Your instructions: Copy each line of the data that has "problemov" in it.

Extracted records section start

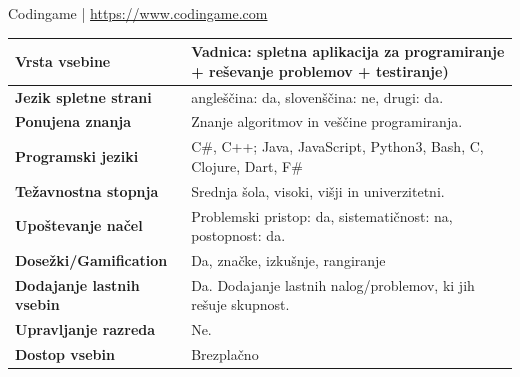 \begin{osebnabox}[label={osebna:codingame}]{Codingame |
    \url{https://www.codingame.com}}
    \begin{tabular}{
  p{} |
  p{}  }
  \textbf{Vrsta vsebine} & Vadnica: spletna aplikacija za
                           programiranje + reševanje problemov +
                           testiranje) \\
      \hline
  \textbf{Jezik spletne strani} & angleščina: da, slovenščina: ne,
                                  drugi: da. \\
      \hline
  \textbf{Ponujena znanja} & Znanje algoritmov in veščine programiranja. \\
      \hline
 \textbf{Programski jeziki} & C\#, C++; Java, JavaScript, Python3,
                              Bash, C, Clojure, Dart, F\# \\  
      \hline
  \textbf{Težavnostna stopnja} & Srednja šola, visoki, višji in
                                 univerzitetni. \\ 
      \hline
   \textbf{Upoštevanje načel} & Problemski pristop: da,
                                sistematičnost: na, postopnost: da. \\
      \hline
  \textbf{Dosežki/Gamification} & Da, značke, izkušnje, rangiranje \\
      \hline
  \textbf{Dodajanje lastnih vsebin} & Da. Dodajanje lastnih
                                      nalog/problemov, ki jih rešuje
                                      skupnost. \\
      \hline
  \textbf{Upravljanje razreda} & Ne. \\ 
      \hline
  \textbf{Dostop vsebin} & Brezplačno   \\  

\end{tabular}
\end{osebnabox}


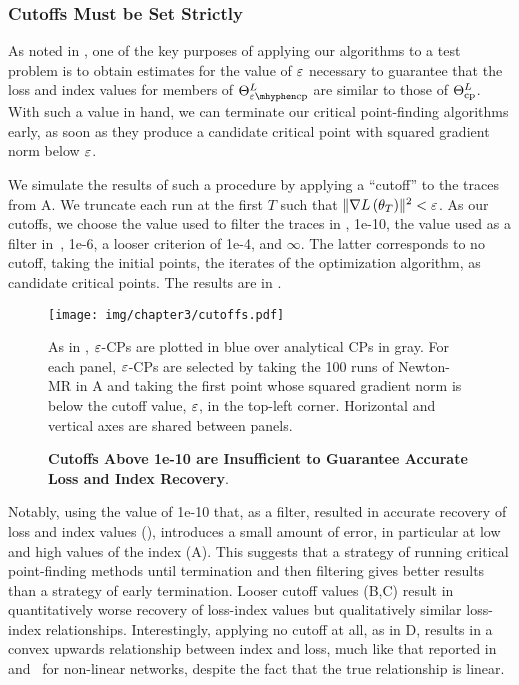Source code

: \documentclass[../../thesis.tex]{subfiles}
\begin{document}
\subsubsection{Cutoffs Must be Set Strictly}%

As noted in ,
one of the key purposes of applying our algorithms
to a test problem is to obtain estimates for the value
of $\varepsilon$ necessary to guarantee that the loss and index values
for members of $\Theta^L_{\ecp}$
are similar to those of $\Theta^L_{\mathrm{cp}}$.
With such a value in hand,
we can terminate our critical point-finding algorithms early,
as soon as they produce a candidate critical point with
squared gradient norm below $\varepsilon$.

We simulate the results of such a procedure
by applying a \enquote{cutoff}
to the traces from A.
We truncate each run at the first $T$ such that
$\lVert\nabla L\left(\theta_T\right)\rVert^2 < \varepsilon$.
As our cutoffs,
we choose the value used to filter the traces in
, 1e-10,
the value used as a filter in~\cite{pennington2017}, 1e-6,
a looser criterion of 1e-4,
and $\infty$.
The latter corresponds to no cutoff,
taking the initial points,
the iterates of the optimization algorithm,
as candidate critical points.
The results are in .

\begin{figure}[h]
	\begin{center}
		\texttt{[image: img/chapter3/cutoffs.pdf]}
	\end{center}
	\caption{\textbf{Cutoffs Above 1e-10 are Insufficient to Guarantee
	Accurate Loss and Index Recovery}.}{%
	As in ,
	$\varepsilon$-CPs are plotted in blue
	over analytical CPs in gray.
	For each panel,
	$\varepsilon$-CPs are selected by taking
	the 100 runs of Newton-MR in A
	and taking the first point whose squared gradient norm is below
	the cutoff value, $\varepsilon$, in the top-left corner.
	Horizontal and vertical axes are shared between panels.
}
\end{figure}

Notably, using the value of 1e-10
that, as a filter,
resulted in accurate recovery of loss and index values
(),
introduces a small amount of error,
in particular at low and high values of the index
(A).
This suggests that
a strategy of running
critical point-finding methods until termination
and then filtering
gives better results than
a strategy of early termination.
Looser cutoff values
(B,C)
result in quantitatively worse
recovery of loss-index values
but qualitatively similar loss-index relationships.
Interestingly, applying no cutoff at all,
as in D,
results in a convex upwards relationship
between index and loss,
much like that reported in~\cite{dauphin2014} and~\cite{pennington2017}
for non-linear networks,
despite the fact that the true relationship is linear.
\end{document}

Extracted records section end
Extracted records section start

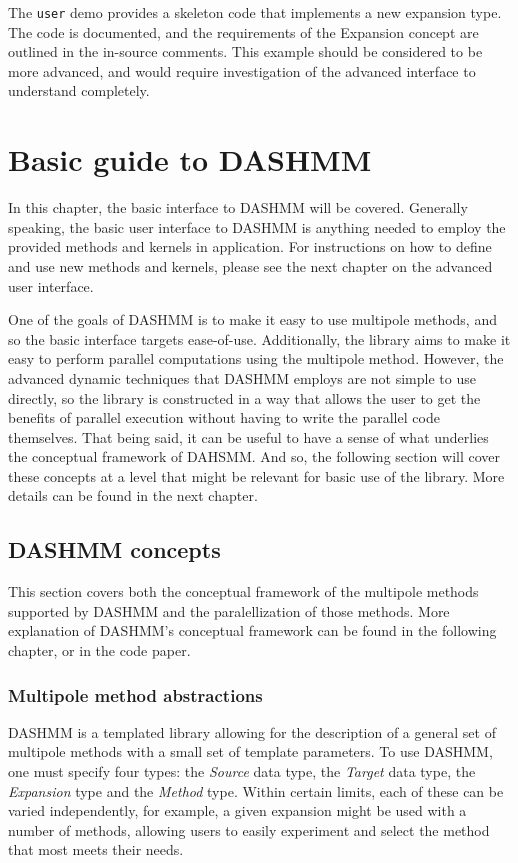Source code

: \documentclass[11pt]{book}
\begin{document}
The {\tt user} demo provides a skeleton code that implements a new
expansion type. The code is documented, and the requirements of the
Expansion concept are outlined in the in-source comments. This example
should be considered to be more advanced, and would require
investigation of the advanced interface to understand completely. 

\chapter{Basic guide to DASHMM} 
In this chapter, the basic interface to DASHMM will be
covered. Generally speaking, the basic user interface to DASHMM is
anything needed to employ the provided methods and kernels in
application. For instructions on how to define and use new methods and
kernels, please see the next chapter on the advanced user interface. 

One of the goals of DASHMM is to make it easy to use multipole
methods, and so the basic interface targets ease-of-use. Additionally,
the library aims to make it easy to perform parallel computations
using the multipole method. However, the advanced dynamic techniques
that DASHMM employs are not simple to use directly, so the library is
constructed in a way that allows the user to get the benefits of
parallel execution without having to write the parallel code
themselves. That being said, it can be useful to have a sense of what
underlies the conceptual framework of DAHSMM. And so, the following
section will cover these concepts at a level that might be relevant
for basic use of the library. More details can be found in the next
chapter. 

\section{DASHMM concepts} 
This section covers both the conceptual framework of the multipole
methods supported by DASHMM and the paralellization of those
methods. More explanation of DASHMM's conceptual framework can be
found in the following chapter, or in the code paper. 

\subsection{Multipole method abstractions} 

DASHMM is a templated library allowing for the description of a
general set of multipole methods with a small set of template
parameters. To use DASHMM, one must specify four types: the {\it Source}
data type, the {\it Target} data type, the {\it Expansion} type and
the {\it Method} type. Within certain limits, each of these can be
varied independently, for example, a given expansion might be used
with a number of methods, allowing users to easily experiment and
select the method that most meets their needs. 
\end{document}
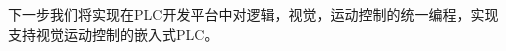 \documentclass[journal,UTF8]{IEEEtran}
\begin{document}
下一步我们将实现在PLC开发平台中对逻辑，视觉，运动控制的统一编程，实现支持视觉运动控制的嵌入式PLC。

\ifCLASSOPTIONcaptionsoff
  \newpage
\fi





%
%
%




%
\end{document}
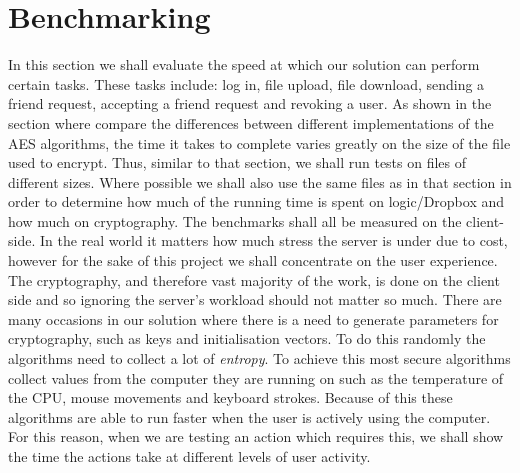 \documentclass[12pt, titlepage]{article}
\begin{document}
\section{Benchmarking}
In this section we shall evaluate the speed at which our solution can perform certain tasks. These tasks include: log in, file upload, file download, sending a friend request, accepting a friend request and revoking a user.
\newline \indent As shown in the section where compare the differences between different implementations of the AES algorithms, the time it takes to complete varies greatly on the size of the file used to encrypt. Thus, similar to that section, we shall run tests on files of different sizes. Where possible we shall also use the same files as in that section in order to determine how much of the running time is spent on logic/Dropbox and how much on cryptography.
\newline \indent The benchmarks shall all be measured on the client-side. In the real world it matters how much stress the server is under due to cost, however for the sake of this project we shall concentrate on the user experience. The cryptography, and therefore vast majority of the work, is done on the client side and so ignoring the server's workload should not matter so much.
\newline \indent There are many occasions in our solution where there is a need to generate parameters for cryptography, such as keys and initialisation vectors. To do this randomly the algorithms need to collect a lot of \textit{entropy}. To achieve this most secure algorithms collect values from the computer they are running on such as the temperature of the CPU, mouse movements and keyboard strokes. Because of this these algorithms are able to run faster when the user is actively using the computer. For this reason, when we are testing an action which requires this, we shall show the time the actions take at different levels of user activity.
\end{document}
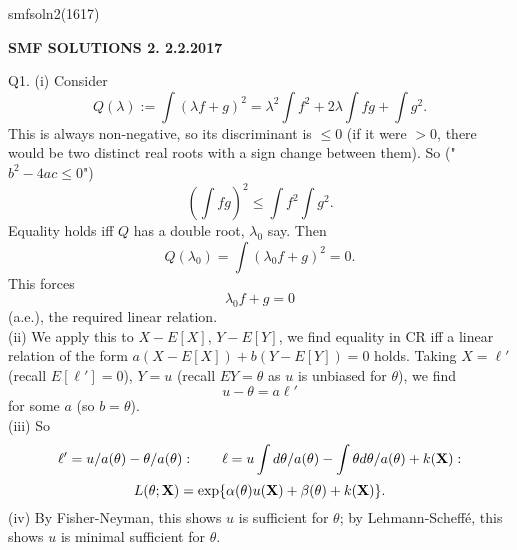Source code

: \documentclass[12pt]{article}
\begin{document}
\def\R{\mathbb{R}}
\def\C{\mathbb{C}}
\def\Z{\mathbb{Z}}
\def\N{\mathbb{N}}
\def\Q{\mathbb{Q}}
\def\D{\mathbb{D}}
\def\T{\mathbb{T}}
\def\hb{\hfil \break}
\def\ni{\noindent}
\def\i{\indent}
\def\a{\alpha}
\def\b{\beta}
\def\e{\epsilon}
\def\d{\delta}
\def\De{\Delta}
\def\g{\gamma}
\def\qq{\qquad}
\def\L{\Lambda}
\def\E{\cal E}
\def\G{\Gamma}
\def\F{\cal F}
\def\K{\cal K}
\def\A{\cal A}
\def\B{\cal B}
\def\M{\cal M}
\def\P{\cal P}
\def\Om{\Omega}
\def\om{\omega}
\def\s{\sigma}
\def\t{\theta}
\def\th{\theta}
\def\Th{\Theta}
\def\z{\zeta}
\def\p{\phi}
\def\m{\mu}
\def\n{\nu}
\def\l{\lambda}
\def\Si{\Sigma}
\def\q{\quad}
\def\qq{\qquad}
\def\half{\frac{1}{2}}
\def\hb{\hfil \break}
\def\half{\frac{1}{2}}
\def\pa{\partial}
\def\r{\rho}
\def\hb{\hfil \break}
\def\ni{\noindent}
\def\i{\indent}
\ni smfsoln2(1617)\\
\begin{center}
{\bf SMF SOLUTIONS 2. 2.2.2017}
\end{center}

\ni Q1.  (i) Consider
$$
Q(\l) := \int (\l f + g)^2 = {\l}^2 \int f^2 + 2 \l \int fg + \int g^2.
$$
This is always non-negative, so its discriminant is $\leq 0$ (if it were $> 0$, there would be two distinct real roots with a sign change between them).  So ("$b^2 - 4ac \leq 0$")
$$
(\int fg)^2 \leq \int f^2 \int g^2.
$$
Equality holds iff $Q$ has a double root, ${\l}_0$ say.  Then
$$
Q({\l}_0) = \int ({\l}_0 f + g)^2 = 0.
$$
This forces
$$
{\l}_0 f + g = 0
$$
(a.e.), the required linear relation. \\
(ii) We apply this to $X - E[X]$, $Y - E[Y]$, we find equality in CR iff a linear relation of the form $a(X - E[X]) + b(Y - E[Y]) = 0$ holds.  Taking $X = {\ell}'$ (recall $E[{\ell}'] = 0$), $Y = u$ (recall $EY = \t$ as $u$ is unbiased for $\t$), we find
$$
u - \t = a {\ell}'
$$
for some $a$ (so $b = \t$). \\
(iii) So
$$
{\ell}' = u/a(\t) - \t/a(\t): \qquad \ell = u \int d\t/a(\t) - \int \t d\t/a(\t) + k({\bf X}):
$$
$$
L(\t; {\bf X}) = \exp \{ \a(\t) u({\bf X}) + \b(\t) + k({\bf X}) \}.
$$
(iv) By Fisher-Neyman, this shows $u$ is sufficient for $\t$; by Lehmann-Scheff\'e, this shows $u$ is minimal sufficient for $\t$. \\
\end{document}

Extracted records section end

Response box:
                           programiranje + reševanje problemov +
                                      nalog/problemov, ki jih rešuje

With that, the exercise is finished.